On a somewhat related note: I changed units recently, and was amazed to realize that one of the main reasons that some of the other nurses had time to chat, while I was constantly running my tail off, is that I was the only nurse on the floor actually observing our high risk fall protocols. The rest just give a patient on the commode a call light and tell them to push it when they are done. I feel very sure there are other less than ideal short cuts being taken by those who spend most of their time talking or net surfing. Ick.

Yesterday, I was given a fresh transfer patient from the ICU ... 5 minutes before report. I wanted to get him settled in, and vitalled in, before I gave report. Turns out that I had to run around searching room to room to find a replacement for the missing oxygen tree in his new room, AND make another search for the cord that connects the B/P cuff from the patient to the telemetry monitor. Was the next nurse grateful that I'd taken the time to get the patient SAFELY settled in? Nope, instead she was way ticked off that I hadn't been there to give her report on the dot.

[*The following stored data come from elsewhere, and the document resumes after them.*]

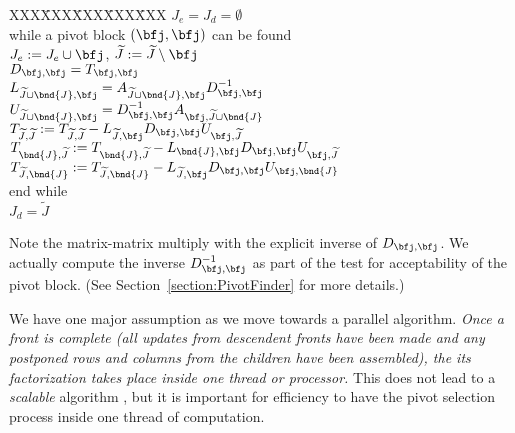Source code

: \begin{center}
\begin{minipage}{3.5 in}
\begin{tabbing}
XXX\=XXX\=XXX\=XXX\=XXX\kill
$J_e = J_d = \emptyset$ \\
while a pivot block $(\bfj, \bfj)$ can be found \\
\> $J_e := J_e \cup \bfj$,
   ${\widetilde J} := {\widetilde J} \setminus \bfj$ \\
\> $D_{\bfj,\bfj} = T_{\bfj,\bfj}$\\
\> $L_{{\widetilde J}\cup\bnd{J},\bfj} 
      = A_{{\widetilde J}\cup\bnd{J},\bfj} D_{\bfj,\bfj}^{-1}$\\
\> $U_{{\widetilde J}\cup\bnd{J},\bfj} 
      = D_{\bfj,\bfj}^{-1} A_{\bfj,{\widetilde J}\cup\bnd{J}} $ \\
\> $T_{{\widetilde J}, {\widetilde J}}
   := T_{{\widetilde J}, {\widetilde J}}
    - L_{{\widetilde J}, \bfj} D_{\bfj,\bfj} U_{\bfj,{\widetilde J}}$ \\
\> $T_{\bnd{J}, {\widetilde J}}
   := T_{\bnd{J}, {\widetilde J}}
    - L_{\bnd{J}, \bfj} D_{\bfj,\bfj} U_{\bfj,{\widetilde J}}$ \\
\> $T_{{\widetilde J}, \bnd{J}}
   := T_{{\widetilde J}, \bnd{J}}
    - L_{{\widetilde J}, \bfj} D_{\bfj,\bfj} U_{\bfj,\bnd{J}}$\\
end while \\
$J_d = {\widetilde J}$
\end{tabbing}
\end{minipage}
\end{center}
Note the matrix-matrix multiply with the explicit inverse
of $D_{\bfj,\bfj}$.
We actually compute the inverse
$D_{\bfj,\bfj}^{-1}$ as part of the test for acceptability 
of the pivot block.
(See Section~\ref{section:PivotFinder} for more details.)
\par \bigskip \par
{}
\par \bigskip \par
We have one major assumption as we move towards a parallel
algorithm. {\it 
Once a front is complete (all updates from descendent fronts
have been made and any postponed rows and columns from the children
have been assembled), the its factorization takes place inside
one thread or processor.}
This does not lead to a {\it scalable} algorithm
\cite{sch93-scalability}, but it is important for efficiency to
have the pivot selection process inside one thread of computation.
\par
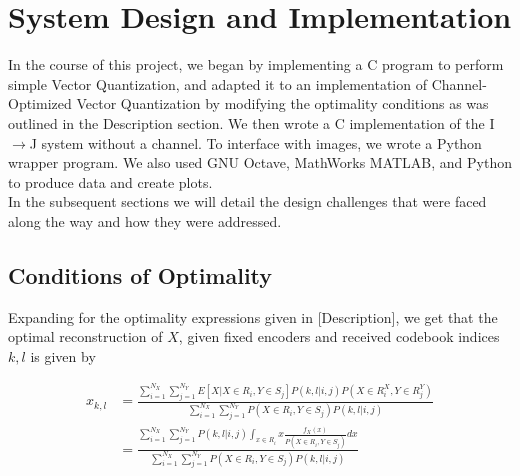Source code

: \section{System Design and Implementation}

In the course of this project, we began by implementing a C program to perform simple Vector Quantization, and adapted it to an implementation of Channel-Optimized Vector Quantization by modifying the optimality conditions as was outlined in the Description section. We then wrote a C implementation of the I$\rightarrow$J system without a channel. To interface with images, we wrote a Python wrapper program. We also used GNU Octave, MathWorks MATLAB, and Python to produce data and create plots.\\

In the subsequent sections we will detail the design challenges that were faced along the way and how they were addressed.

\subsection{Conditions of Optimality}

Expanding for the optimality expressions given in [Description], we get that the optimal reconstruction of $X$, given fixed encoders and received codebook indices $k,l$ is given by

\begin{align}
    x_{k,l}&=
    \frac{
        \sum_{i=1}^{N_X}\sum_{j=1}^{N_Y}
            E[X|X\in R_i, Y\in S_j]P(k,l|i,j)P(X\in R^X_i, Y\in R^Y_j)
    }{
        \sum_{i=1}^{N_X}\sum_{j=1}^{N_Y}
            P(X\in R_i, Y\in S_j)P(k,l|i,j)
    }\\
    &=
    \frac{
        \sum_{i=1}^{N_X}\sum_{j=1}^{N_Y}
            P(k,l|i,j)\int_{x\in R_i}x
                \frac{
                    f_X(x)
                }{
                    P(X\in R_i, Y\in S_j)
                }dx
    }{
        \sum_{i=1}^{N_X}\sum_{j=1}^{N_Y}
            P(X\in R_i, Y\in S_j)P(k,l|i,j)
    }
\end{align}

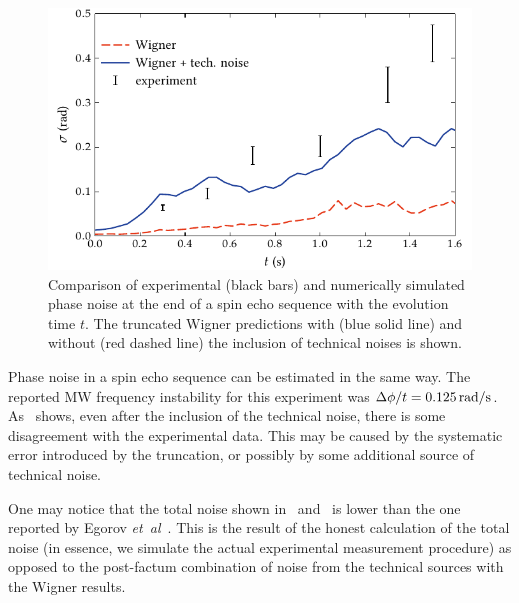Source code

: \begin{figure}
    \centerline{\includegraphics{figures_generated/bec_noise/echo_noise.pdf}}

    \caption[Experimental and numerically simulated phase noise in spin echo sequence]{
    Comparison of experimental (black bars) and numerically simulated phase noise at the end of a spin echo sequence with the evolution time $t$.
    The truncated Wigner predictions with (blue solid line) and without (red dashed line) the inclusion of technical noises is shown.}%

    \label{fig:bec-noise:phase-noise:echo-phnoise}
\end{figure}

Phase noise in a spin echo sequence can be estimated in the same way.
The reported MW frequency instability for this experiment was $\Delta \phi / t = 0.125\mbox{\ensuremath{\,\mathrm{rad/s}}}$.
As~ shows, even after the inclusion of the technical noise, there is some disagreement with the experimental data.
This may be caused by the systematic error introduced by the truncation, or possibly by some additional source of technical noise.

One may notice that the total noise shown in~ and~ is lower than the one reported by Egorov \textit{et~al}~\cite{Egorov2011,Egorov2012}.
This is the result of the honest calculation of the total noise (in essence, we simulate the actual experimental measurement procedure) as opposed to the post-factum combination of noise from the technical sources with the Wigner results.
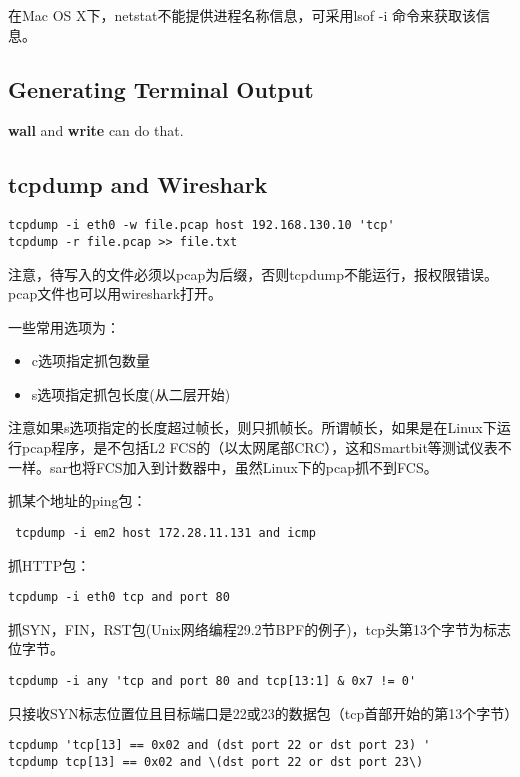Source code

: 在Mac OS X下，netstat不能提供进程名称信息，可采用lsof -i 命令来获取该信息。


\subsection{Generating Terminal Output}
\textbf{wall} and \textbf{write} can do that.

\subsection{tcpdump and Wireshark}

\begin{verbatim}
tcpdump -i eth0 -w file.pcap host 192.168.130.10 'tcp' 
tcpdump -r file.pcap >> file.txt
\end{verbatim}
注意，待写入的文件必须以pcap为后缀，否则tcpdump不能运行，报权限错误。pcap文件也可以用wireshark打开。

一些常用选项为：
\begin{itemize}
    \item 
        c选项指定抓包数量
    \item 
        s选项指定抓包长度(从二层开始)
\end{itemize}

注意如果s选项指定的长度超过帧长，则只抓帧长。所谓帧长，如果是在Linux下运行pcap程序，是不包括L2 FCS的（以太网尾部CRC），这和Smartbit等测试仪表不一样。sar也将FCS加入到计数器中，虽然Linux下的pcap抓不到FCS。

抓某个地址的ping包：
\begin{verbatim}
 tcpdump -i em2 host 172.28.11.131 and icmp
\end{verbatim}

抓HTTP包：
\begin{verbatim}
tcpdump -i eth0 tcp and port 80
\end{verbatim}

抓SYN，FIN，RST包(Unix网络编程29.2节BPF的例子)，tcp头第13个字节为标志位字节。
\begin{verbatim}
tcpdump -i any 'tcp and port 80 and tcp[13:1] & 0x7 != 0'
\end{verbatim}


只接收SYN标志位置位且目标端口是22或23的数据包（tcp首部开始的第13个字节）
\begin{verbatim}
tcpdump 'tcp[13] == 0x02 and (dst port 22 or dst port 23) '
tcpdump tcp[13] == 0x02 and \(dst port 22 or dst port 23\)
\end{verbatim}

Somehow, no matter where we work, if we are committed to giving high quality care, we end up hugely pressed for time. Recent health care budget cuts will only lead to increased pressure to do more with less. Nurses get burnt out from the constant pressure to do 'better than their best', and in response they leave or end up sick ... making the workload go up again.

Its a challenging part of the job, for sure. I definitely feel for you, in trying to do everything when there isn't time for it all.